[WHAT IS EXPECTED] Copy exactly the stretch of data below from the line with "combination with Fourier" through the line with "not prevent slow", including both of those lines.

[DATA FOR ANALYSIS]
══════════════════════════════

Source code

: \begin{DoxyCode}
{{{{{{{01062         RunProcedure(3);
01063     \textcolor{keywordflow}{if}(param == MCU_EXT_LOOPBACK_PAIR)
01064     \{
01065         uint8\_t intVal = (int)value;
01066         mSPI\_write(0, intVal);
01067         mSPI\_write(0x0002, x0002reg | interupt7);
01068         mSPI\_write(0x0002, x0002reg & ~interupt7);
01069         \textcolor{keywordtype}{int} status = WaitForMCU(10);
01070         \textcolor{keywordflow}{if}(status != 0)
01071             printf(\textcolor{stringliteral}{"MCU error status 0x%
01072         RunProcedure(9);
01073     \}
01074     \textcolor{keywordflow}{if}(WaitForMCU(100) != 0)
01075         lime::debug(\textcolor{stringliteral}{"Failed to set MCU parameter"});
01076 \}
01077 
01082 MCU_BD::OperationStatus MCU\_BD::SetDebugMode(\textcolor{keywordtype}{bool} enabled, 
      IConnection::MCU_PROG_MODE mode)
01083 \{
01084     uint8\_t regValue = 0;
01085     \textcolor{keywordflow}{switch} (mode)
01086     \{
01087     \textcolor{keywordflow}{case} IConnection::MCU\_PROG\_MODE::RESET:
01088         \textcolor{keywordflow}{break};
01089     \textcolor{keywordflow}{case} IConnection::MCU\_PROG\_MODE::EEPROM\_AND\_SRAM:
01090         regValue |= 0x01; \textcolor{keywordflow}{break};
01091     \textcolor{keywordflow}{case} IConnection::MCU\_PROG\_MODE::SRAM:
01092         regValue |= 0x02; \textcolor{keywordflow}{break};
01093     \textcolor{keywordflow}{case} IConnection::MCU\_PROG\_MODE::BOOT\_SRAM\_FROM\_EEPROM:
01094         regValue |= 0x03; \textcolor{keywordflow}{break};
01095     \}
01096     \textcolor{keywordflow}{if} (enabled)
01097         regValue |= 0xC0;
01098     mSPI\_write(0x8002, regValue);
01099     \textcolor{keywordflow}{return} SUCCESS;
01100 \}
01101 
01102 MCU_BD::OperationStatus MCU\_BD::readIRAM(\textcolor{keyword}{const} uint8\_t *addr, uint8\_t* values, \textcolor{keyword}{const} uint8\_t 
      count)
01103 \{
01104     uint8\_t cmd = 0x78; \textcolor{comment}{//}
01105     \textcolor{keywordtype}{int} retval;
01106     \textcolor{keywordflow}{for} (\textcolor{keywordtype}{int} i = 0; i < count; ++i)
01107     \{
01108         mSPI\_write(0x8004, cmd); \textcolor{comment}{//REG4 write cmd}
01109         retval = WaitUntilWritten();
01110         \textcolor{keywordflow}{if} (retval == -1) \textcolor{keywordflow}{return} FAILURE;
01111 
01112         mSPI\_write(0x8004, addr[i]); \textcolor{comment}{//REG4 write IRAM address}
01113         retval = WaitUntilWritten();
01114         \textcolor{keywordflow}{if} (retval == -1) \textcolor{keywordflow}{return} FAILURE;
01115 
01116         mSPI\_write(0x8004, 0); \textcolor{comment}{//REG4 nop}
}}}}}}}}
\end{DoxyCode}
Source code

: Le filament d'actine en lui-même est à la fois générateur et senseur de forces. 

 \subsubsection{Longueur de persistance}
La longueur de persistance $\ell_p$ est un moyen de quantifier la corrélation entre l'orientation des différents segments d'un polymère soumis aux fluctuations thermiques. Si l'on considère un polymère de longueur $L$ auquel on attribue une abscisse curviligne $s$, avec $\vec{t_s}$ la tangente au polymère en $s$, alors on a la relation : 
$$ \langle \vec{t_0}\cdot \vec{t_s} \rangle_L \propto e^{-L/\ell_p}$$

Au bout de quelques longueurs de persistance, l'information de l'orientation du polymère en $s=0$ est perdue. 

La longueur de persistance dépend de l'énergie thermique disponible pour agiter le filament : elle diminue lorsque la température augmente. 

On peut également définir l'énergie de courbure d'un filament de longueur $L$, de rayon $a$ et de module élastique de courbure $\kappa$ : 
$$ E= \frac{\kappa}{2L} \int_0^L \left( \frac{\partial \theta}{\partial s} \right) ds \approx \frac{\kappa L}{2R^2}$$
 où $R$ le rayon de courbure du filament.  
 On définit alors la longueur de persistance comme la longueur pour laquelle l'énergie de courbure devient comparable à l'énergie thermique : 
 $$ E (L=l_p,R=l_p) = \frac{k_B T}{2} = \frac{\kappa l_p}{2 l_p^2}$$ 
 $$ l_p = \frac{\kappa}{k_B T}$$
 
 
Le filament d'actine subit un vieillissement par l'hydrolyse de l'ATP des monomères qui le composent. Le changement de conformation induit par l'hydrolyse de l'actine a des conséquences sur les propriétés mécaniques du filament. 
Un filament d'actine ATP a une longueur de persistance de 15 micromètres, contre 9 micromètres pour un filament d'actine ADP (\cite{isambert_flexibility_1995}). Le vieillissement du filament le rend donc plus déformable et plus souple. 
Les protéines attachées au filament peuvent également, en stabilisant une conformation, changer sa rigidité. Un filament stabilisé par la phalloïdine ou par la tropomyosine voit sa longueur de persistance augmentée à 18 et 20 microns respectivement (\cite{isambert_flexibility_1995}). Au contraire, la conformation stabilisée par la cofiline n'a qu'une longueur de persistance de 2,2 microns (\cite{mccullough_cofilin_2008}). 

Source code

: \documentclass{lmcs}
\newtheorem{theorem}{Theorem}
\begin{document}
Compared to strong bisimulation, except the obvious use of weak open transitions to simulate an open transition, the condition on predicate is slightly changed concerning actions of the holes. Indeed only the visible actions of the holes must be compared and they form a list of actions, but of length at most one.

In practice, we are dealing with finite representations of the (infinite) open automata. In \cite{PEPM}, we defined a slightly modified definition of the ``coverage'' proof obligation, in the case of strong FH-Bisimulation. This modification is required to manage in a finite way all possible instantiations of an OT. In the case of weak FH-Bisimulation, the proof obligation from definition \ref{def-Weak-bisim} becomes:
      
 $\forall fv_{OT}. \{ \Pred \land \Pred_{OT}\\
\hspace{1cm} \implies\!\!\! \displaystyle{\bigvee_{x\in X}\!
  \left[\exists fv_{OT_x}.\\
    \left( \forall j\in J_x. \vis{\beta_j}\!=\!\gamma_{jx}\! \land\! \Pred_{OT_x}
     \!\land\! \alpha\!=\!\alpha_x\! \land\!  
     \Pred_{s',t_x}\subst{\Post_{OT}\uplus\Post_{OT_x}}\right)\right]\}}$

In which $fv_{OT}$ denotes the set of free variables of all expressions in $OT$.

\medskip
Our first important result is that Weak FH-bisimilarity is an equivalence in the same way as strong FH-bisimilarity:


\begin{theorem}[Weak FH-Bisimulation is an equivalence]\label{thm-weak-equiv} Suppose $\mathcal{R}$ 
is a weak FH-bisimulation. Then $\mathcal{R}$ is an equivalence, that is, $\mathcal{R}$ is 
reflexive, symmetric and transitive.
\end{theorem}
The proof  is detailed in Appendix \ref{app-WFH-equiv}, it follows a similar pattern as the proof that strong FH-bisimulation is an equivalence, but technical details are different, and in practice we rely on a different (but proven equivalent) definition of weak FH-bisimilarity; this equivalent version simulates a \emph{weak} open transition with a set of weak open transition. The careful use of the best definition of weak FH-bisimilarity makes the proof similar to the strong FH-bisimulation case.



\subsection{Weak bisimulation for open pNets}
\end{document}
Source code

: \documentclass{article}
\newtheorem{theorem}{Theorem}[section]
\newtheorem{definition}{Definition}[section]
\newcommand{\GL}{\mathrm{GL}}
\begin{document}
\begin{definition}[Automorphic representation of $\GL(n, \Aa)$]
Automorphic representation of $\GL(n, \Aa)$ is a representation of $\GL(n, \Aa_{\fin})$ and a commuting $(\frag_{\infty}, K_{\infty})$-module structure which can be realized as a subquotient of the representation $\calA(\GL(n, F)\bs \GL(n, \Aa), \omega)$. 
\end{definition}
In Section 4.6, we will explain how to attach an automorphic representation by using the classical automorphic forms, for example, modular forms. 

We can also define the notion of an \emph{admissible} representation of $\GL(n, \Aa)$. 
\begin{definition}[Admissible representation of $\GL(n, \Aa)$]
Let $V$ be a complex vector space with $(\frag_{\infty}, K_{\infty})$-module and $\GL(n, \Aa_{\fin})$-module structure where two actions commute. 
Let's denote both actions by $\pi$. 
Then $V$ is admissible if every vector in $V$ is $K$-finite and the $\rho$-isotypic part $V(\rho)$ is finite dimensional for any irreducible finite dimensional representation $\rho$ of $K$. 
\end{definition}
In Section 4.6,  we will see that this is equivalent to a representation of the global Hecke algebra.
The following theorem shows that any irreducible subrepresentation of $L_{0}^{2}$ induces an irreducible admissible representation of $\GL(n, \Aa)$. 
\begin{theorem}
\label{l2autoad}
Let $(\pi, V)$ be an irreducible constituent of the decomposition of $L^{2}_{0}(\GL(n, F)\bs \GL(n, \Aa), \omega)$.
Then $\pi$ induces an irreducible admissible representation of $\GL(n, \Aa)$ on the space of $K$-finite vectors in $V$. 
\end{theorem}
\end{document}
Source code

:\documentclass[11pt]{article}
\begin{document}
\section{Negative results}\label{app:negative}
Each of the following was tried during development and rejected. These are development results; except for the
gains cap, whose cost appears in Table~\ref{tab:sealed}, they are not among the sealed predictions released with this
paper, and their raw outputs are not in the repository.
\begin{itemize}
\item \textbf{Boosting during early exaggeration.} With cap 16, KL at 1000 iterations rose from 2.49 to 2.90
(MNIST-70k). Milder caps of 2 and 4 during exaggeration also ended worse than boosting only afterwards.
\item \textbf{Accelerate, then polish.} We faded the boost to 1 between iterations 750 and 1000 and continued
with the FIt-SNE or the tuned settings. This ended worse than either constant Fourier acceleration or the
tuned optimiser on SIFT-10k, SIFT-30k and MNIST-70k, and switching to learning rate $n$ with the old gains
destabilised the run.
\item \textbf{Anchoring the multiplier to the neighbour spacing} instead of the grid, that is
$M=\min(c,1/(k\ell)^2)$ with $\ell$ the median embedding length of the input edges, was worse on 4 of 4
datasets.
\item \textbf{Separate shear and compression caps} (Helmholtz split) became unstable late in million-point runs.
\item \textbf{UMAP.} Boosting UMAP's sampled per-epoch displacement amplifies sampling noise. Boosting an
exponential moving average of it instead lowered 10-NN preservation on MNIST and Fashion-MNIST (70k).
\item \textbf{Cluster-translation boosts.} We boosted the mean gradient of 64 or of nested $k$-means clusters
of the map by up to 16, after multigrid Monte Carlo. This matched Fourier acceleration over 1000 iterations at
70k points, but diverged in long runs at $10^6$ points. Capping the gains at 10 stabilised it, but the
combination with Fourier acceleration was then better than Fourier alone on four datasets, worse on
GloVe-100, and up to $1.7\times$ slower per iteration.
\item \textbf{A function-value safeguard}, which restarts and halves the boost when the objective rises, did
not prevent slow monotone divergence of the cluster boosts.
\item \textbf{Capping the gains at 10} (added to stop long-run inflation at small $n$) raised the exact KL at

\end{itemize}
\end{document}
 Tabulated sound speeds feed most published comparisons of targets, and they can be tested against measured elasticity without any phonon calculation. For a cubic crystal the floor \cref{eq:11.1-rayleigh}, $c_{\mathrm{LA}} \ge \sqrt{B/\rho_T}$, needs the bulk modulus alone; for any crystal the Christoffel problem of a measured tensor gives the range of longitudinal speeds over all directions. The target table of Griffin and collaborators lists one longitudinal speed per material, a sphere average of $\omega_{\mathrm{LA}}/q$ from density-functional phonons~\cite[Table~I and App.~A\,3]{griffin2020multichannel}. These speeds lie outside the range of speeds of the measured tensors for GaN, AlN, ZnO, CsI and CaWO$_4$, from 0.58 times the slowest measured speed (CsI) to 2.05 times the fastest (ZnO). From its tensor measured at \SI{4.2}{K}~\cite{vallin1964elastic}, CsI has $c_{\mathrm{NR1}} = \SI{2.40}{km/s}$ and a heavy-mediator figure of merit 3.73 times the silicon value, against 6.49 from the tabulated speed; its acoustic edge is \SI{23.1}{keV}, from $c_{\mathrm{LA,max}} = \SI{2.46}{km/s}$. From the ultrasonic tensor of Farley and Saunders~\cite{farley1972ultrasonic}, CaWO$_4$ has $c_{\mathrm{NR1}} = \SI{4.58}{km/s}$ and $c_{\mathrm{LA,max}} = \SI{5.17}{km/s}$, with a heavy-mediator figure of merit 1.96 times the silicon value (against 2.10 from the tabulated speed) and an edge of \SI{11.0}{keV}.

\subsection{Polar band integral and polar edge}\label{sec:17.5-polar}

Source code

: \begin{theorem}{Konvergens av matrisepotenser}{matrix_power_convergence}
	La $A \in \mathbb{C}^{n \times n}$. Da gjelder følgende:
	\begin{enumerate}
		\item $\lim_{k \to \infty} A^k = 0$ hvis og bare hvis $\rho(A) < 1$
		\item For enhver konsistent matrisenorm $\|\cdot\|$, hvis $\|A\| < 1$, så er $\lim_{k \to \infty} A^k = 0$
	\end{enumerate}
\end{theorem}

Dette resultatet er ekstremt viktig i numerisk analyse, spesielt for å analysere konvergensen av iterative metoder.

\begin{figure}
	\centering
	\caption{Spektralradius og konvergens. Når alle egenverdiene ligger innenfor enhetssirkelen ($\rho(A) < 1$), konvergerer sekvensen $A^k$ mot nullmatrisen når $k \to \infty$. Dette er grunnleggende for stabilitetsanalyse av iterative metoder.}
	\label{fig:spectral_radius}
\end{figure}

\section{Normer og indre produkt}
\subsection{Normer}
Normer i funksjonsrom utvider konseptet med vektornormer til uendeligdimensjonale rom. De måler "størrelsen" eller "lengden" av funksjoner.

══════════════════════════════

[ANSWER TO THIS PROBLEM]
combination with Fourier acceleration was then better than Fourier alone on four datasets, worse on
GloVe-100, and up to $1.7\times$ slower per iteration.
\item \textbf{A function-value safeguard}, which restarts and halves the boost when the objective rises, did
not prevent slow monotone divergence of the cluster boosts.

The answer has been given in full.